Ay aman öf, hafızamdan bile silmek istediğim şeyleri niye buraya yazdım ki şimdi? Neyse işte rüyama girmiş hasbelkader. Uyanınca, işim olduğuna, böyle bir işim olduğuna şükrettim. Allah bugünlerimizi aratmasın.

6 Nisan 2009 Pazartesi

BEBEĞİM TEKMELİYOR....

Ben bu tekmelerle hayat buluyorum desem...
2 gündür inanılmaz hareketli karnımda. Şu anda 21+4’ teyim. Deli gibi tepiniyor 2 gündür kızım. Dün akşam karnımın üstünden dahi görülüyordu. Eşim de hissetti. Pek mutlu olduk.
Şu karnımda bebiş tekmelerken ve emzirirken hissettiğim duyguların tarifi yok. Hamileliğe dair en çok özlediğim şey, şu karnımı mınış mınış tekmelediği günler olmuştur hep.

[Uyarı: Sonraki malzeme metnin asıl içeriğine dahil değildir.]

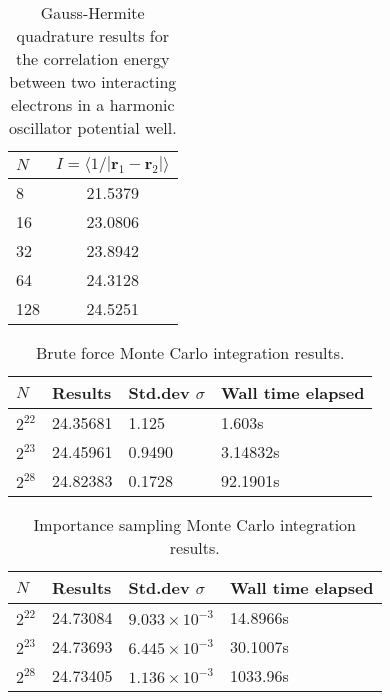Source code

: \documentclass[a4paper,11pt]{article}
\begin{document}
\begin{table}
    \centering
    \caption{Gauss-Hermite quadrature results for the correlation energy between two interacting electrons in a harmonic oscillator potential well.}
    \begin{tabular}{l c}
        \hline
        $N$ &   $I = \langle 1/|\mathbf{r}_1 - \mathbf{r}_2| \rangle$ \\
        \hline
        8   &   21.5379 \\
        16  &   23.0806 \\
        32  &   23.8942 \\
        64  &   24.3128 \\
        128 &   24.5251 \\
        \hline
    \end{tabular}
    \label{tab:2_gauhermite}
\end{table}

\begin{table}
    \centering
    \caption{Brute force Monte Carlo integration results.}
    \begin{tabular}{l l l l}
        \hline
        $N$         &   Results     & Std.dev $\sigma$  & Wall time elapsed  \\
        \hline
        $2^{22}$    & 24.35681  & 1.125   & 1.603s \\
        $2^{23}$    & 24.45961  & 0.9490  & 3.14832s \\
        $2^{28}$    & 24.82383  & 0.1728  & 92.1901s \\
        \hline
    \end{tabular}
    \label{tab:4_MC-brute}
\end{table}
\begin{table}
    \centering
    \caption{Importance sampling Monte Carlo integration results.}
    \begin{tabular}{l l l l}
        \hline
        $N$         &   Results     & Std.dev $\sigma$ & Wall time elapsed  \\
        \hline
        $2^{22}$    & 24.73084 & $9.033 \times 10^{-3}$ & 14.8966s \\
        $2^{23}$    & 24.73693 & $6.445 \times 10^{-3}$  & 30.1007s \\
        $2^{28}$    & 24.73405  & $1.136 \times 10^{-3}$  & 1033.96s \\
        \hline
    \end{tabular}
    \label{tab:5_MC-importance}
\end{table}
\end{document}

Çok şükür yine yaşıyorum.
Bir toplantının ortasında, sıkılmış, uyuklamaya ramak kalmışken, karnımdan hoop mesela, insanı dirilten bir vuruş, arkasından bir sağ, bir sol kroşe daha, sonra ayak darbeleri. Ah nasıl seviniyorum, kanatlanıyorum o zaman. Gözlerimi dört açıveriyorum hemen. İçim pırrr pırrr başlıyor...
İlk bebekliğe dair en çok özlediğim şey ise, emzirmek...Göğsümde, arada eliyle dokunarak, kah gözlerini kapatıp uyuklayarak, kah beni süzerek emdiği o günler...bazen memede yan yan güler, ağzının kenarından sütler sızar. Bazen tam emerken arkada birşey dikkatini şeker, kafayı çeker, geri döner bakar, şorrrrr sütler kafaya, göze fışkırır. Ne iğrenç muhabbetler yaşamayan için. Göğsümde uyuyakalır bazen, alayım da yatağına yatırayım derim, hemen “dur ne yapıyorsun” der gibi tam gaz emmeye devam eder. Sanki 1 dakika önce rüyalara dalmış olan o değil.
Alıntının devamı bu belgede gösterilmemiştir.